# TASK
The expected output is every line of the data exactly as shown, minus the images.

# MATERIALS PROVIDED

-*-*-

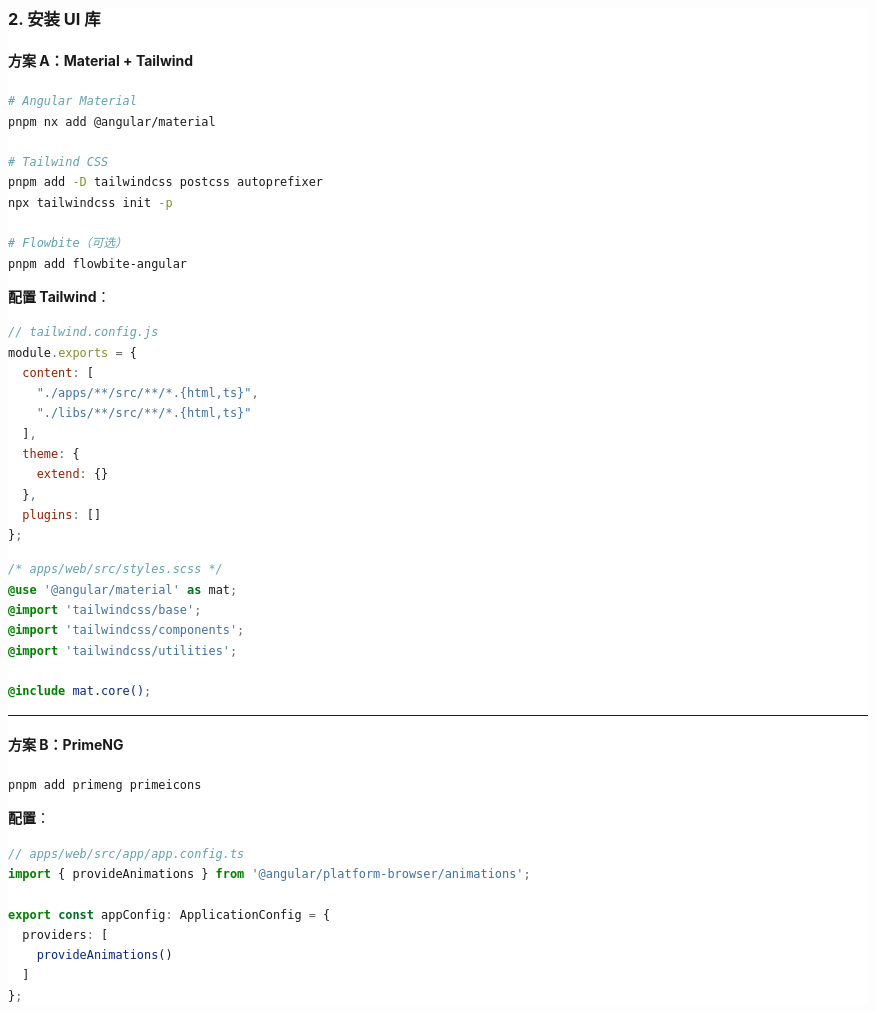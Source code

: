 
### 2. 安装 UI 库

#### 方案 A：Material + Tailwind
```bash
# Angular Material
pnpm nx add @angular/material

# Tailwind CSS
pnpm add -D tailwindcss postcss autoprefixer
npx tailwindcss init -p

# Flowbite（可选）
pnpm add flowbite-angular
```

**配置 Tailwind**：

```javascript
// tailwind.config.js
module.exports = {
  content: [
    "./apps/**/src/**/*.{html,ts}",
    "./libs/**/src/**/*.{html,ts}"
  ],
  theme: {
    extend: {}
  },
  plugins: []
};
```

```scss
/* apps/web/src/styles.scss */
@use '@angular/material' as mat;
@import 'tailwindcss/base';
@import 'tailwindcss/components';
@import 'tailwindcss/utilities';

@include mat.core();
```

---

#### 方案 B：PrimeNG
```bash
pnpm add primeng primeicons
```

**配置**：
```typescript
// apps/web/src/app/app.config.ts
import { provideAnimations } from '@angular/platform-browser/animations';

export const appConfig: ApplicationConfig = {
  providers: [
    provideAnimations()
  ]
};
```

-*-*-

# ANSWER TO THIS PROBLEM
Source code

: 
### 2. 安装 UI 库

#### 方案 A：Material + Tailwind
```bash
# Angular Material
pnpm nx add @angular/material

# Tailwind CSS
pnpm add -D tailwindcss postcss autoprefixer
npx tailwindcss init -p

# Flowbite（可选）
pnpm add flowbite-angular
```

**配置 Tailwind**：

```javascript
// tailwind.config.js
module.exports = {
  content: [
    "./apps/**/src/**/*.{html,ts}",
    "./libs/**/src/**/*.{html,ts}"
  ],
  theme: {
    extend: {}
  },
  plugins: []
};
```

```scss
/* apps/web/src/styles.scss */
@use '@angular/material' as mat;
@import 'tailwindcss/base';
@import 'tailwindcss/components';
@import 'tailwindcss/utilities';

@include mat.core();
```

---

#### 方案 B：PrimeNG
```bash
pnpm add primeng primeicons
```

**配置**：
```typescript
// apps/web/src/app/app.config.ts
import { provideAnimations } from '@angular/platform-browser/animations';

export const appConfig: ApplicationConfig = {
  providers: [
    provideAnimations()
  ]
};
```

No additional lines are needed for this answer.